No competitor can catch up without heavily subsidizing both drivers and riders. If no competitor is willing to spend billions to steal 20% of the market, then that's a pretty effective moat.
In VC parlance, a "moat" means something much more than just needing money to enter the market, but an insurmountable barrier even with a lot of money.
The network effects are the moat, and it would take a lot of money to disrupt that.
Any given market can't sustain more than a 2 or 3 rideshare services because splitting the network makes it too sparse for drivers and riders to match within a few seconds or minutes.
Uber has the #1 or #2 spot in virtually every market.

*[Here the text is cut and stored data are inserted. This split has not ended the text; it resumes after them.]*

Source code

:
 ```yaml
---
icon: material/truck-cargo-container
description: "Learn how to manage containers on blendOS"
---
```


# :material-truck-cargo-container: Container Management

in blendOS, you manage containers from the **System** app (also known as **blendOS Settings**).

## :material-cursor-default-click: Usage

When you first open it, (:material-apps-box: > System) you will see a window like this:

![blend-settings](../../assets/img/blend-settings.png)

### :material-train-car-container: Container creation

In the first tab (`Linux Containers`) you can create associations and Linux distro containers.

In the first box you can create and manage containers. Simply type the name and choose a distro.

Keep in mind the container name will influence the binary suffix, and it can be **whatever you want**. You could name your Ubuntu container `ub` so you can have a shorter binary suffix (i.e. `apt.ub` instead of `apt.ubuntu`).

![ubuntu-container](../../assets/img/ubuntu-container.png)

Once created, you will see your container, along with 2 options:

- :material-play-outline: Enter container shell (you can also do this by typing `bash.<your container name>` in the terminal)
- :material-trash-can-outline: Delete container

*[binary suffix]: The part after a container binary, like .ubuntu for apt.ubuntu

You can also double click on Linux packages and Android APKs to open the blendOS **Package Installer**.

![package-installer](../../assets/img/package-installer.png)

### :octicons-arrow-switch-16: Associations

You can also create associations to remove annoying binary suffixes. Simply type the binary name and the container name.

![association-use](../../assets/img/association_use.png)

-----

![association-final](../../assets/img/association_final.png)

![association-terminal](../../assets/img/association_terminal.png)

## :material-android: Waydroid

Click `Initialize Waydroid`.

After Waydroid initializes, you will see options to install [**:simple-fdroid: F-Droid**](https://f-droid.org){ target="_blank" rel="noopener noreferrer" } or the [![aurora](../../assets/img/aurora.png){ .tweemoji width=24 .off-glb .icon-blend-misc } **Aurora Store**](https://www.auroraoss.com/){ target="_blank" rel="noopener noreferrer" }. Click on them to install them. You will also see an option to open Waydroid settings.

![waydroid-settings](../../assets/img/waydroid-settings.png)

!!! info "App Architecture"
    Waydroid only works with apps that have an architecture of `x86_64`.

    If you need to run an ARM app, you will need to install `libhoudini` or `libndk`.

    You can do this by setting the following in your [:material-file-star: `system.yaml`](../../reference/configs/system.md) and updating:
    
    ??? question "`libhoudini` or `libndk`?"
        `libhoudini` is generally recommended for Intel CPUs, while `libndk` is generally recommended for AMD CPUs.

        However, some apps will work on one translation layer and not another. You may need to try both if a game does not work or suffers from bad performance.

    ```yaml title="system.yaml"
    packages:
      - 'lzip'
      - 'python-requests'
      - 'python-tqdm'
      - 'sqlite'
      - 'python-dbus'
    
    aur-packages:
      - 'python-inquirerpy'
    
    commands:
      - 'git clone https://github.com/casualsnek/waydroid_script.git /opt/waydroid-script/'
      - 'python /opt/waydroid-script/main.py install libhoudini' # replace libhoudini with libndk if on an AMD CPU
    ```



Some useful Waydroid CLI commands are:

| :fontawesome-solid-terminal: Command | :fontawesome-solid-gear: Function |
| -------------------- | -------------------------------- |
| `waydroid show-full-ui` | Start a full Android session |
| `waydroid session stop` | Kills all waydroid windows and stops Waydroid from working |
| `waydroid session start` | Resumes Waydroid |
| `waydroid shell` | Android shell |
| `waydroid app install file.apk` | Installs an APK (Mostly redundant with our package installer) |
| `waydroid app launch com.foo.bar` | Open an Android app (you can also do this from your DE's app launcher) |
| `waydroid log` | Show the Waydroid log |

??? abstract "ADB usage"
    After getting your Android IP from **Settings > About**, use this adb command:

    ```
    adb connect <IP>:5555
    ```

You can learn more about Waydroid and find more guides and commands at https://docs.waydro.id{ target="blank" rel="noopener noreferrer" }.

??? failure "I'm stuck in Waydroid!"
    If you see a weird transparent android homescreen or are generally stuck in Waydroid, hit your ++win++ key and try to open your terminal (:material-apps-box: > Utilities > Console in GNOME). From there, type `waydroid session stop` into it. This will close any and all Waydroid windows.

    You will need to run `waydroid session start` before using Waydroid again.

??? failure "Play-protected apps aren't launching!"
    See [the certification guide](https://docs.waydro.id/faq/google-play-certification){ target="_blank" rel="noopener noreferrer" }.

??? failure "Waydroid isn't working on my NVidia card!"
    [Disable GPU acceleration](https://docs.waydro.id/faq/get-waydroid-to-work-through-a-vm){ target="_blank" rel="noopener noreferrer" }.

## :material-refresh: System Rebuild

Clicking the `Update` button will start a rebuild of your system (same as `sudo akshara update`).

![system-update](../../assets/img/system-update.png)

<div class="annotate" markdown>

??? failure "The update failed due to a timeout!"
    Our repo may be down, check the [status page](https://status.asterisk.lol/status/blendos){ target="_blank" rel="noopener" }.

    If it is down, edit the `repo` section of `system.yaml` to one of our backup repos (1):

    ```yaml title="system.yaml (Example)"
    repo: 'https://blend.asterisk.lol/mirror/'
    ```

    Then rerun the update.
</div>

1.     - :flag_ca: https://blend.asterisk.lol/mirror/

That's an economic moat if I ever saw one.
A moat has nothing to do with the venture’s current rank, and network effects (as above) are much weaker, what with drivers able to drive for multiple services, the ability to start a service in niche markets (eg wingz and airport rides), and the ability of customers to get a new app and probe multiple wait lists. Austin was able to sustain an extremely fragmented market when Uber left.
I hope your read that link, which concurs that being number 1 by a large margin is not itself a moat. A patent on the key technology is a moat. The unwillingness of everyone to switch is a moat. “They’re number 1” is not a moat.
No competitor can catch up without heavily subsidizing both drivers and riders. If no competitor is willing to spend billions to steal 20% of the market, then that's a pretty effective moat.